В Софии еще не закончена была роспись. Внизу и на галерее стояли дощатые помосты и работали живописцы.
Феодосий с Имормыжем и другими попутчиками ходил из церкви в церковь. Из алтарей, пылающих светом, появлялись священники в парчовом облачении. Диаконы рыкали как львы. Синий дым клубился меж беломраморных столбов. В Десятинной они впервые услышали то ангельское пение, которому научили киевских мальчиков приезжие греки. Мальчики стояли на клиросе рядами и пели, как в раю. Их начальник, доместик, благодаря своему искусству стал в Киеве большим человеком. Его каменный дом был по соседству с церковью.
Вечером попутчики повели Феодосия на постоялый двор при Георгиевском монастыре. Там им сказали:
– Даром принимаем престарелых и убогих. А вы, молодые, сперва нарубите-ка и сложите-ка дров осьмины три да помогите хлебы перетаскать из пекарни в трапезную.
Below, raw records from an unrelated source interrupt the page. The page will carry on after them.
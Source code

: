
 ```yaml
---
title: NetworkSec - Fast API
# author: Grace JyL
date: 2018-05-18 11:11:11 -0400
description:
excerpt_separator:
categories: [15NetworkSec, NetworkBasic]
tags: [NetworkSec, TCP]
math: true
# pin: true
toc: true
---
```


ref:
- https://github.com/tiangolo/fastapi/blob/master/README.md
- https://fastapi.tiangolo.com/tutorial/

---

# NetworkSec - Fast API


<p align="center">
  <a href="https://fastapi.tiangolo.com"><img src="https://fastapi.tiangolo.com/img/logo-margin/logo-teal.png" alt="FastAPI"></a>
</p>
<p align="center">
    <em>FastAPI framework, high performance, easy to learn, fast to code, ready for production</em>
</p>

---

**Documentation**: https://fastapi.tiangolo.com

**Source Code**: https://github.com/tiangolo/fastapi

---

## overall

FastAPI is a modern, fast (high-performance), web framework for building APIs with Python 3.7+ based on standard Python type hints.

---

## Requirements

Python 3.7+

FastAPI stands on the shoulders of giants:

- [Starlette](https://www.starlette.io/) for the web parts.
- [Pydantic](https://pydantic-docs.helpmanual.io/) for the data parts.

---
Двор был в грязи и лужах. Лошади, телеги, у колодца долбленая колода для лошадей, ковш на железной цепке – для людей. Но в длинной трапезной чисто было, столы и лавки выскоблены, земляной пол посыпан свежей травкой. Иноки ходили между столами, раздавали хлеб и разливали квас из глиняных кувшинов. А один у аналоя, поставленного посредине, громко читал Писание.
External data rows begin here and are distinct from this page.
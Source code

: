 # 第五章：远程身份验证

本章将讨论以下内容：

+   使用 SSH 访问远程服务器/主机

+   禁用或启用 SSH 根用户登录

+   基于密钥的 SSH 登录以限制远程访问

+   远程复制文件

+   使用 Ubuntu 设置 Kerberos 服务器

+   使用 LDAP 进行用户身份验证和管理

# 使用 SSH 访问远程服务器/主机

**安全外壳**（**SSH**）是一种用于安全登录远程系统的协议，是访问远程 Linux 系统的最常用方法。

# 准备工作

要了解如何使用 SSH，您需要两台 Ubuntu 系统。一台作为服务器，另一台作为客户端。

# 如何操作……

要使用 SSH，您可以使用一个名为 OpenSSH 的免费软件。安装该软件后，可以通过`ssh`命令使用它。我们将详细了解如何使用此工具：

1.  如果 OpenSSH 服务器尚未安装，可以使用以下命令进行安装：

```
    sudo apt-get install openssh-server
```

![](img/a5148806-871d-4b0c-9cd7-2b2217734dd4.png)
Всё это Феодосию понравилось. Он сказал Имормыжу:
– В этом монастыре и постричься.
– Что ж, – согласился Имормыж. – У них хлеб духовитый, хорошо пекут. Завтра попросимся.
Спали постояльцы, по летнему времени, во дворе под навесами. «Так, здесь и постригусь», – думал Феодосий, лежа впотьмах на соломе и слушая, как пофыркивают и переступают ногами лошади и стонут, вскидываются, бредят убогие. Один, с грыжей, так стал кричать, что явились два инока и унесли его на носилках. «Постригусь и тоже буду ходить за мимоидущими странниками, за больными и изнемогшими, и тем служить Христу». И тихо радовался своим мыслям, лежа на соломе.
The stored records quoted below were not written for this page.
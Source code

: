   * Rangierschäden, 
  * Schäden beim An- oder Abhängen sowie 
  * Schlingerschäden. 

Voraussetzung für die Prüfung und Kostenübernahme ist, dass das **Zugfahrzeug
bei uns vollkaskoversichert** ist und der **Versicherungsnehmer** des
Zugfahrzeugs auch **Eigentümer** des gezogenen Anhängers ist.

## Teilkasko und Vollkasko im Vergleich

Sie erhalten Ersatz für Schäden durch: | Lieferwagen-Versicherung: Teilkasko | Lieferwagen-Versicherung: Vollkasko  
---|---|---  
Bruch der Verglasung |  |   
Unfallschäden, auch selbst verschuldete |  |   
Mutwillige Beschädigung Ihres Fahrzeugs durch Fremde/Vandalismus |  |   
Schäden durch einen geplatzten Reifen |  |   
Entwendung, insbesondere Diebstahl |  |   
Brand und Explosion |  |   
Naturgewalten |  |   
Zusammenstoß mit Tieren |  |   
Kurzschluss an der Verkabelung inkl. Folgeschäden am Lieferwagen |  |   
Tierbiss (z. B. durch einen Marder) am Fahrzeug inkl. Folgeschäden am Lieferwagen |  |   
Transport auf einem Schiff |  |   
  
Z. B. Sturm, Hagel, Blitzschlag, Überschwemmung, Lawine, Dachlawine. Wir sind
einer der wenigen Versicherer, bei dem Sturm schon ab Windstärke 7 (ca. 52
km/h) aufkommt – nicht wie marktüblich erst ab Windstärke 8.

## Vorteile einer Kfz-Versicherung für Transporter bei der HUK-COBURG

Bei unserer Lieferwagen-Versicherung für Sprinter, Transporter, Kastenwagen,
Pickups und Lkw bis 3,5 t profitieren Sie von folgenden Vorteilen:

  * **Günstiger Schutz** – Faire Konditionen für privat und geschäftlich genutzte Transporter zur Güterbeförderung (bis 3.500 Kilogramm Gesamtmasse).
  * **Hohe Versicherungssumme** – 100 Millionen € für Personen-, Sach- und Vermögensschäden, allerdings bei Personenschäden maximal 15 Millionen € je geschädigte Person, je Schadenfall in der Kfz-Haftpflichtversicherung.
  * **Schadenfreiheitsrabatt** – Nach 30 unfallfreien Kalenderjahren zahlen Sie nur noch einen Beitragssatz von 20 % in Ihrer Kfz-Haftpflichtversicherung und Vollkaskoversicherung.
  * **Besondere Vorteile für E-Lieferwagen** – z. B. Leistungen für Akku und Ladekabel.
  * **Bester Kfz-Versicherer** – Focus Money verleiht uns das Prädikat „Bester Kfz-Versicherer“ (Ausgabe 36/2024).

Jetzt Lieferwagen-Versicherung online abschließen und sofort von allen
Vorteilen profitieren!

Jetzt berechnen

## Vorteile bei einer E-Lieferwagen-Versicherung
Наутро они с Имормыжем стояли перед игуменом.
– Постричься хотите, похвально, – сказал игумен. – А что имеете при пострижении дать обители, какой взнос?
– Я ничего не имею, – ответил Имормыж. Феодосий опустил голову.
– Так-таки ничего не имеете? – спросил игумен. – В таком случае вам следует избрать другой монастырь. Наш же основан богоугодным князем Ярославом, при котором Киев стал тем, что видите, – градом, величеством сияющим, ведомым и слышимым во всех концах земли, и размах наших дел соответствует нраву и желаниям основателя, а на размах требуется немало, сами понимать должны при всей вашей серости. Достаточно сказать, что в трапезной у нас ежедневно кормится душ шестьсот, а то и семьсот, на что в год уходит три тысячи четвертей хлеба, шутка?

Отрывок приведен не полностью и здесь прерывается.